• Material provided:
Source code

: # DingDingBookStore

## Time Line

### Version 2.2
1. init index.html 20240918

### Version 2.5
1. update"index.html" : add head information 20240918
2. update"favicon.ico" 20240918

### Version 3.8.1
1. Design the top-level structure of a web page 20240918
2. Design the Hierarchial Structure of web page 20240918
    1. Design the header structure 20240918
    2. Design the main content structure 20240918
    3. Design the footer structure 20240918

---

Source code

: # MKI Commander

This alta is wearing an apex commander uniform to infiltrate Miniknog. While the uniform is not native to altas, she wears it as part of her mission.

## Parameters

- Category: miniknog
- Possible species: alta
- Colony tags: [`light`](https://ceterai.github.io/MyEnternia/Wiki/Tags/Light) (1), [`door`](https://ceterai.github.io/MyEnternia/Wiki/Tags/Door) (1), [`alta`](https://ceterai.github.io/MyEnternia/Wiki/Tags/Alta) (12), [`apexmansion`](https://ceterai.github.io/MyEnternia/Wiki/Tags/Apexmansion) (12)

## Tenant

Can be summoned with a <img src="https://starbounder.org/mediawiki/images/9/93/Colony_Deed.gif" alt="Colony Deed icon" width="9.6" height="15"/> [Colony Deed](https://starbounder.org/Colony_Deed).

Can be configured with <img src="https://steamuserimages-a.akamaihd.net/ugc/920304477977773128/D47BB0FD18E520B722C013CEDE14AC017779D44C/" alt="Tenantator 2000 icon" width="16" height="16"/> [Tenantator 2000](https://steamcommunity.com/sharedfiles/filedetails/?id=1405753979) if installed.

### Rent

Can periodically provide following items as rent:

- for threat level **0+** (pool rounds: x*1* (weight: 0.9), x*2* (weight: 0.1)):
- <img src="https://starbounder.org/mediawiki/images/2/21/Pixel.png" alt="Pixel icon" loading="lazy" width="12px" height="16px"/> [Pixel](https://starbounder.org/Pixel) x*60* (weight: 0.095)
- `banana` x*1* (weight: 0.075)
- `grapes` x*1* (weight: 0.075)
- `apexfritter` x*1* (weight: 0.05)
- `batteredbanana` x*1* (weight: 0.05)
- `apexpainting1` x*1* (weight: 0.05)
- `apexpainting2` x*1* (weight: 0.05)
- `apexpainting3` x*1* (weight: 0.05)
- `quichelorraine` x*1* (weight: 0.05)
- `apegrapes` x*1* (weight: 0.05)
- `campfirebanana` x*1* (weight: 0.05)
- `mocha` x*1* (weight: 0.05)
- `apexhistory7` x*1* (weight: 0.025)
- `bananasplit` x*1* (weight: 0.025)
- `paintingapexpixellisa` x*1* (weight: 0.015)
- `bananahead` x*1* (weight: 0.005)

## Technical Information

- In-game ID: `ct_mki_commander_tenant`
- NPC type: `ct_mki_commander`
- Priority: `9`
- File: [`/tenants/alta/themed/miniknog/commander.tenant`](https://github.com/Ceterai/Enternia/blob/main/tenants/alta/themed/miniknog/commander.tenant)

...

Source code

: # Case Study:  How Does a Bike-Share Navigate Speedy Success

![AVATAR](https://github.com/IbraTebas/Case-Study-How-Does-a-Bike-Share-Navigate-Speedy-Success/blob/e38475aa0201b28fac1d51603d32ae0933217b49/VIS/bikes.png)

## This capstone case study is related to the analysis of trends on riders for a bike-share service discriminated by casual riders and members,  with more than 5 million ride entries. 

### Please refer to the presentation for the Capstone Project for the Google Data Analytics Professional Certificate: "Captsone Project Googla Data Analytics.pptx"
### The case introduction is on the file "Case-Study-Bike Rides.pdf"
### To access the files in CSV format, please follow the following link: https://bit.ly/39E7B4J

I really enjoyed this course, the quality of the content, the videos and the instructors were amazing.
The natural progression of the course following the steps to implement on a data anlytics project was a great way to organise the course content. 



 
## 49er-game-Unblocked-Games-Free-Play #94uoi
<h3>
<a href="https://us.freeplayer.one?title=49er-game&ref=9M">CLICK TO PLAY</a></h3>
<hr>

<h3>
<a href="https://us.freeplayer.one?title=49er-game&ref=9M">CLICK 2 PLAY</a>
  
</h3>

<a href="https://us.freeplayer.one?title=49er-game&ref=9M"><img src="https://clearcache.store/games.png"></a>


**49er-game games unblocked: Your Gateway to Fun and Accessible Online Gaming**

• Goal of the exercise: Your reply is to repeat, unchanged, the lines above running from the one with "- Category: miniknog" up to and including the one with "- for threat".

• Finished exercise:
- Category: miniknog
- Possible species: alta
- Colony tags: [`light`](https://ceterai.github.io/MyEnternia/Wiki/Tags/Light) (1), [`door`](https://ceterai.github.io/MyEnternia/Wiki/Tags/Door) (1), [`alta`](https://ceterai.github.io/MyEnternia/Wiki/Tags/Alta) (12), [`apexmansion`](https://ceterai.github.io/MyEnternia/Wiki/Tags/Apexmansion) (12)

## Tenant

Can be summoned with a <img src="https://starbounder.org/mediawiki/images/9/93/Colony_Deed.gif" alt="Colony Deed icon" width="9.6" height="15"/> [Colony Deed](https://starbounder.org/Colony_Deed).

Can be configured with <img src="https://steamuserimages-a.akamaihd.net/ugc/920304477977773128/D47BB0FD18E520B722C013CEDE14AC017779D44C/" alt="Tenantator 2000 icon" width="16" height="16"/> [Tenantator 2000](https://steamcommunity.com/sharedfiles/filedetails/?id=1405753979) if installed.

### Rent

Can periodically provide following items as rent:

- for threat level **0+** (pool rounds: x*1* (weight: 0.9), x*2* (weight: 0.1)):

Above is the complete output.